- Task item
Please give back only the lines below from the one containing "- ✋ Questions" to the one containing "- ✋ The [Associate", each repeated word for word, both ends included.

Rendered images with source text

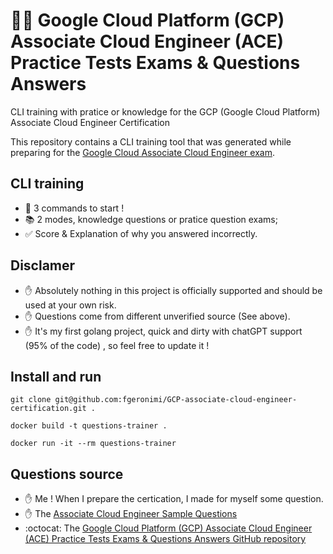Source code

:# 👨‍🎓 Google Cloud Platform (GCP) Associate Cloud Engineer (ACE) Practice Tests Exams & Questions Answers

CLI training with pratice or knowledge for the GCP (Google Cloud Platform) Associate Cloud Engineer Certification

This repository contains a CLI training tool that was generated while preparing for the [Google Cloud Associate Cloud Engineer exam](https://cloud.google.com/certification/cloud-engineer). 


## CLI training

- 🤩 3 commands to start !
- 📚 2 modes, knowledge questions or pratice question exams;
- ✅ Score & Explanation of why you answered incorrectly.


## Disclamer 

- ✋ Absolutely nothing in this project is officially supported and should be used at your own risk.
- ✋ Questions come from different unverified source (See above).
- ✋ It's my first golang project, quick and dirty with chatGPT support (95% of the code) , so feel free to update it !


## Install and run 


```
git clone git@github.com:fgeronimi/GCP-associate-cloud-engineer-certification.git .
```

```
docker build -t questions-trainer .
```

```
docker run -it --rm questions-trainer
```

## Questions source

- ✋ Me ! When I prepare the certication, I made for myself some question.
- ✋ The [Associate Cloud Engineer Sample Questions](https://docs.google.com/forms/d/e/1FAIpQLSfexWKtXT2OSFJ-obA4iT3GmzgiOCGvjrT9OfxilWC1yPtmfQ/viewform) 
- :octocat: The [Google Cloud Platform (GCP) Associate Cloud Engineer (ACE) Practice Tests Exams & Questions Answers GitHub repository](https://github.com/Ditectrev/Google-Cloud-Platform-GCP-Associate-Cloud-Engineer-Practice-Tests-Exams-Questions-Answers/blob/main/README.md)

- Expected answer
- ✋ Questions come from different unverified source (See above).
- ✋ It's my first golang project, quick and dirty with chatGPT support (95% of the code) , so feel free to update it !


## Install and run 


```
git clone git@github.com:fgeronimi/GCP-associate-cloud-engineer-certification.git .
```

```
docker build -t questions-trainer .
```

```
docker run -it --rm questions-trainer
```

## Questions source

- ✋ Me ! When I prepare the certication, I made for myself some question.
- ✋ The [Associate Cloud Engineer Sample Questions](https://docs.google.com/forms/d/e/1FAIpQLSfexWKtXT2OSFJ-obA4iT3GmzgiOCGvjrT9OfxilWC1yPtmfQ/viewform) 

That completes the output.